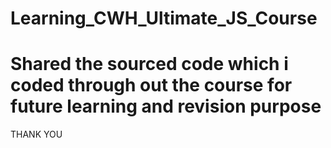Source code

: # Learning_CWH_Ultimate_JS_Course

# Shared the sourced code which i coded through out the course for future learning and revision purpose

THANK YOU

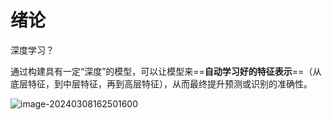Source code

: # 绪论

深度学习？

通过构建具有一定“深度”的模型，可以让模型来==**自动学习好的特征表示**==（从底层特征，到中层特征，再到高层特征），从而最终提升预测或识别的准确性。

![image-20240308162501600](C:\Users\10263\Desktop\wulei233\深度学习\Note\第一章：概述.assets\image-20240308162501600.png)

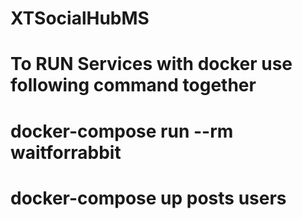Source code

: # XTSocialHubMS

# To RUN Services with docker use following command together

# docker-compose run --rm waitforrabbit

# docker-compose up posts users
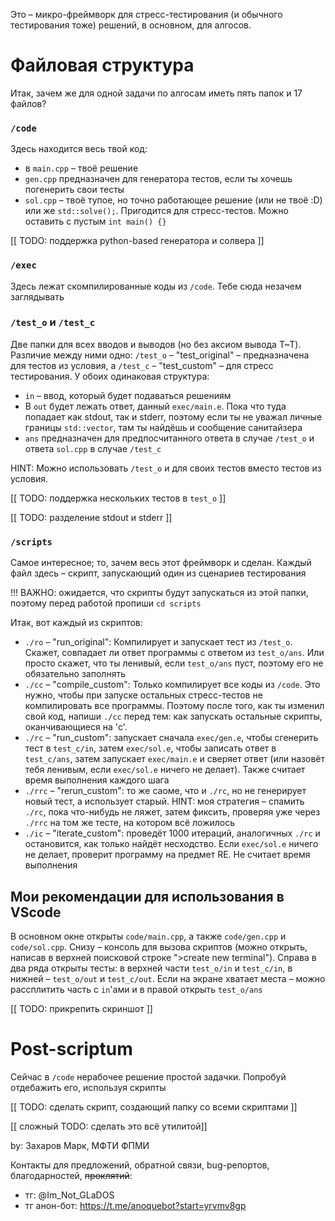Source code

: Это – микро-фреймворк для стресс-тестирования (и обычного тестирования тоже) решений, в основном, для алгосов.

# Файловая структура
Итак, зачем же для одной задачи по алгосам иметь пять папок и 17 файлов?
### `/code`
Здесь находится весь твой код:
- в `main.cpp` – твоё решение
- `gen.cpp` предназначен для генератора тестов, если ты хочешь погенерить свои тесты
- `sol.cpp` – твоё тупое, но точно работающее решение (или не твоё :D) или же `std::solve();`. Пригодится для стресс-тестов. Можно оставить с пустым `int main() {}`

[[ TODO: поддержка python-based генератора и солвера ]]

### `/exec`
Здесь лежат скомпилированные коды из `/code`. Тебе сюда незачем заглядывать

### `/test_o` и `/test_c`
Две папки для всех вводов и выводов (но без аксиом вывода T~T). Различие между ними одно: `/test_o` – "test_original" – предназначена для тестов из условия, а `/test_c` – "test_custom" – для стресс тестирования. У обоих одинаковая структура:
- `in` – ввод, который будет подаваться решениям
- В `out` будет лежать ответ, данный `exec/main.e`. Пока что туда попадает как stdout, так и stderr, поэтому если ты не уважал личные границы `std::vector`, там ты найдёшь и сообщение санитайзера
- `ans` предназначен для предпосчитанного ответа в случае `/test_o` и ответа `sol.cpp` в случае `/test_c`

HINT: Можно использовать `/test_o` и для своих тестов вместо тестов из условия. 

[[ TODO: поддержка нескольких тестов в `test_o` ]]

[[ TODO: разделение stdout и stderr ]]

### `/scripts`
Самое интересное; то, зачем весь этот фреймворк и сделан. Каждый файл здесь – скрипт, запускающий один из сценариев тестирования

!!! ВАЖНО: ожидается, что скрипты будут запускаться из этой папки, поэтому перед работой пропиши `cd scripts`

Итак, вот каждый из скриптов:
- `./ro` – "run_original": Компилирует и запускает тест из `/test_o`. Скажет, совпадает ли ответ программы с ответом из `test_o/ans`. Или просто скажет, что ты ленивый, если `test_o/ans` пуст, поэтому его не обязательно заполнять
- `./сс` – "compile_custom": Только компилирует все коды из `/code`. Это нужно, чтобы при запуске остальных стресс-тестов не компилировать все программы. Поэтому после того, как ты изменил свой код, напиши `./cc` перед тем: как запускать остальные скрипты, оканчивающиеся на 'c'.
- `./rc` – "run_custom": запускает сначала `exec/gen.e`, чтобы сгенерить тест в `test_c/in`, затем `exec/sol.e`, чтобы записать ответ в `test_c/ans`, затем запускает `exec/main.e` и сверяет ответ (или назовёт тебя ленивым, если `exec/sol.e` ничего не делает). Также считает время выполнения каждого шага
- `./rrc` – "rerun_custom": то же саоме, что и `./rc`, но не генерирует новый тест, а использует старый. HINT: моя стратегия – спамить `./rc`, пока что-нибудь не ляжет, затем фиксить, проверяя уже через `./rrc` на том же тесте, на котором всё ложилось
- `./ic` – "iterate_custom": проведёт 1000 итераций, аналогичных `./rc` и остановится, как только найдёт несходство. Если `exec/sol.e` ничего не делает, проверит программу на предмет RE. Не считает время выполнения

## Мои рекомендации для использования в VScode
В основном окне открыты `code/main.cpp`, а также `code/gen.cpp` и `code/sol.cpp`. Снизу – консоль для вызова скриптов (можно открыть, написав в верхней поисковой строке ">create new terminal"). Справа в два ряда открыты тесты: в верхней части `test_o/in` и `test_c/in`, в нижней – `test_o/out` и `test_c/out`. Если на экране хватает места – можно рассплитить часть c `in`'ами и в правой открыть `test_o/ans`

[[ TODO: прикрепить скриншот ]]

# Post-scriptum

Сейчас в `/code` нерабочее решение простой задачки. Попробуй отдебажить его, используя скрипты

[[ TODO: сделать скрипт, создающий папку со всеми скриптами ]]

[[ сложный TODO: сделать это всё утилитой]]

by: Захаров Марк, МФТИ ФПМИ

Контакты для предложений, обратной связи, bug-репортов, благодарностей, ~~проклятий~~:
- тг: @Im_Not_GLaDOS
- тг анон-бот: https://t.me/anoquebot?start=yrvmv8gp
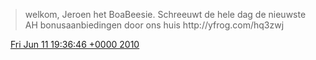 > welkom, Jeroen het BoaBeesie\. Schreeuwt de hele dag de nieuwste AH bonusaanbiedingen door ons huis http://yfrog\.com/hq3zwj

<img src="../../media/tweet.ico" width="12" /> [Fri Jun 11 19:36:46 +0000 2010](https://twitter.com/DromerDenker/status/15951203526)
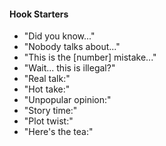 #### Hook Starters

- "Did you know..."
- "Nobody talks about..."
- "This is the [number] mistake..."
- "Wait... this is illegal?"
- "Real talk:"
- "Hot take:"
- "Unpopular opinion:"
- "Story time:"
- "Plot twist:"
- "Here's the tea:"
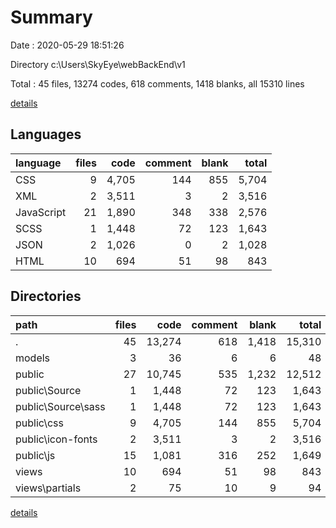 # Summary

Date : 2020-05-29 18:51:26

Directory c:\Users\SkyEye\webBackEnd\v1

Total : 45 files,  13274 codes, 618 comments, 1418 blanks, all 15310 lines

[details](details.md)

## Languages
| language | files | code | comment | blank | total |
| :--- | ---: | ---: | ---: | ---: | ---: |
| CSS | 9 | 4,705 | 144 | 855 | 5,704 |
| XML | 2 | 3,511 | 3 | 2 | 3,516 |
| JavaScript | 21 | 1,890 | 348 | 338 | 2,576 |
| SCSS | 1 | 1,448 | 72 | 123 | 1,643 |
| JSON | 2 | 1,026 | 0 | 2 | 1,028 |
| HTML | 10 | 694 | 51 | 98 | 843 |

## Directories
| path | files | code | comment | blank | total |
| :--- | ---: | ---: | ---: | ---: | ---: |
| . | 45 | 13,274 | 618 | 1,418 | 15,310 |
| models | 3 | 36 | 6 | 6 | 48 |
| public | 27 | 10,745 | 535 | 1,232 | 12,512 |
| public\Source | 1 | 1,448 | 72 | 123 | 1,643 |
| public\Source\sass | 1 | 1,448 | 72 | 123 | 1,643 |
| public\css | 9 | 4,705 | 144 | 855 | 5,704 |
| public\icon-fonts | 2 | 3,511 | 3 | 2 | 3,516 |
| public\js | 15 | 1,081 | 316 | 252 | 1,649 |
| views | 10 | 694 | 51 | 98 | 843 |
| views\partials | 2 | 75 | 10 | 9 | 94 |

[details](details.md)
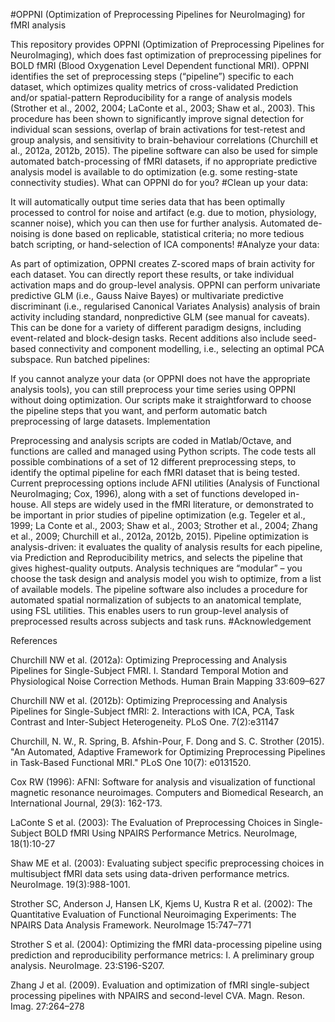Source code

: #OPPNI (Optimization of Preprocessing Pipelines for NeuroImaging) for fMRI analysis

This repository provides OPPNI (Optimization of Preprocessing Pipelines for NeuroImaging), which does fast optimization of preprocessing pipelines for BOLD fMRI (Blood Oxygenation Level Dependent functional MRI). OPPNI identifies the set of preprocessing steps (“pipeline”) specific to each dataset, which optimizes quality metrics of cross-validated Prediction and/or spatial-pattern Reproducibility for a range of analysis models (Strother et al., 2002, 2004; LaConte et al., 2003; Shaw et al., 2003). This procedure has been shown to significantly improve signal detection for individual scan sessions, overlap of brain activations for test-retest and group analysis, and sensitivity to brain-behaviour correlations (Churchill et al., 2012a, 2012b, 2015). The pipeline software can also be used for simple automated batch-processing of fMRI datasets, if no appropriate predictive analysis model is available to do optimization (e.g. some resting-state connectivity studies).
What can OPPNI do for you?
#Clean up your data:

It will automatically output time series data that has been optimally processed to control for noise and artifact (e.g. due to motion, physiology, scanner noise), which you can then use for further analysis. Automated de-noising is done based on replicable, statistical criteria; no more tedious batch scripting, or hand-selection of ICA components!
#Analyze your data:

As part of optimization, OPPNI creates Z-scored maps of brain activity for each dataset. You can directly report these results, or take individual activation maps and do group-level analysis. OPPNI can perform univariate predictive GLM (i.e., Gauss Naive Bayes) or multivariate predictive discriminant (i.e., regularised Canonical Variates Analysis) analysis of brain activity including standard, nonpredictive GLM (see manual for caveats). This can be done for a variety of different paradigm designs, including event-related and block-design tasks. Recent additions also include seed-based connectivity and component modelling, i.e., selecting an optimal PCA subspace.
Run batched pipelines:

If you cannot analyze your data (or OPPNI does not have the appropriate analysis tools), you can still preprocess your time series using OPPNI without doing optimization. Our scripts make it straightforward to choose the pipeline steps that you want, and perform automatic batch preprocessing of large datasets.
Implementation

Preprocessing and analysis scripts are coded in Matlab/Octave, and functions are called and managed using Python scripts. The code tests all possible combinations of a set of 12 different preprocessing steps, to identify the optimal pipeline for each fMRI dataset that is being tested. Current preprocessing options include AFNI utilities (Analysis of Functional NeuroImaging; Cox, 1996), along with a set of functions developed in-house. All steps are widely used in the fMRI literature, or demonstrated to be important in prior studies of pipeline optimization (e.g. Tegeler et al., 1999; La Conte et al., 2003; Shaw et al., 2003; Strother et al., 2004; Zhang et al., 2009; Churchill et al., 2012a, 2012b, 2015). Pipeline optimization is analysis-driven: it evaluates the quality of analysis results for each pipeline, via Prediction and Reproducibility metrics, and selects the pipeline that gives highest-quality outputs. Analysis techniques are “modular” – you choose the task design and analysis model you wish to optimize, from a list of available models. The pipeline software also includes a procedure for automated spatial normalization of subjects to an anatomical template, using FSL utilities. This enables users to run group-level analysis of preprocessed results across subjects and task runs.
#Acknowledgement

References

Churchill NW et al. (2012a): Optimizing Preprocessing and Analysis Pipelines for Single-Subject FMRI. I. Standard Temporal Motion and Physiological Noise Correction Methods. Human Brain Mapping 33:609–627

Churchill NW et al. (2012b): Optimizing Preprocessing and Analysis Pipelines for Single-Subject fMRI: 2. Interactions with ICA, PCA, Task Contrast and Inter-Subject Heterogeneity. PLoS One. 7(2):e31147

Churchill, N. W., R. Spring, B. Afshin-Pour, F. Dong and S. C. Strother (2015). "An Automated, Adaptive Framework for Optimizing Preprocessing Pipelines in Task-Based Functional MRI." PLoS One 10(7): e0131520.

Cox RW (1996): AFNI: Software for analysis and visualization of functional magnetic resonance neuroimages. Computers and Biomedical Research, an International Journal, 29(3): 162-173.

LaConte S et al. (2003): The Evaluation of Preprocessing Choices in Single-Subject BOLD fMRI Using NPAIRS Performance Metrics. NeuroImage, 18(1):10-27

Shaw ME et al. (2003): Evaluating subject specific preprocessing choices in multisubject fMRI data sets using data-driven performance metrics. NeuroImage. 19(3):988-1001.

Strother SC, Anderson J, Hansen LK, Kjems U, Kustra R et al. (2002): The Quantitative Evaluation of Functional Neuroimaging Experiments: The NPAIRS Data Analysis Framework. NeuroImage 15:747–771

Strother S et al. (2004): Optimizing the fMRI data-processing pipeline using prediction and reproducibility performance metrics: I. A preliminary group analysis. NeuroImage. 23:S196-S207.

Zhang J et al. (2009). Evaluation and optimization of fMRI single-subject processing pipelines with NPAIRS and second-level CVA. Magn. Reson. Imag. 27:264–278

**What is required**
Your answer should consist of all lines in the listing above that contain "стресс".

**Your solution**
: Это – микро-фреймворк для стресс-тестирования (и обычного тестирования тоже) решений, в основном, для алгосов.
- `sol.cpp` – твоё тупое, но точно работающее решение (или не твоё :D) или же `std::solve();`. Пригодится для стресс-тестов. Можно оставить с пустым `int main() {}`
Две папки для всех вводов и выводов (но без аксиом вывода T~T). Различие между ними одно: `/test_o` – "test_original" – предназначена для тестов из условия, а `/test_c` – "test_custom" – для стресс тестирования. У обоих одинаковая структура:
- `./сс` – "compile_custom": Только компилирует все коды из `/code`. Это нужно, чтобы при запуске остальных стресс-тестов не компилировать все программы. Поэтому после того, как ты изменил свой код, напиши `./cc` перед тем: как запускать остальные скрипты, оканчивающиеся на 'c'.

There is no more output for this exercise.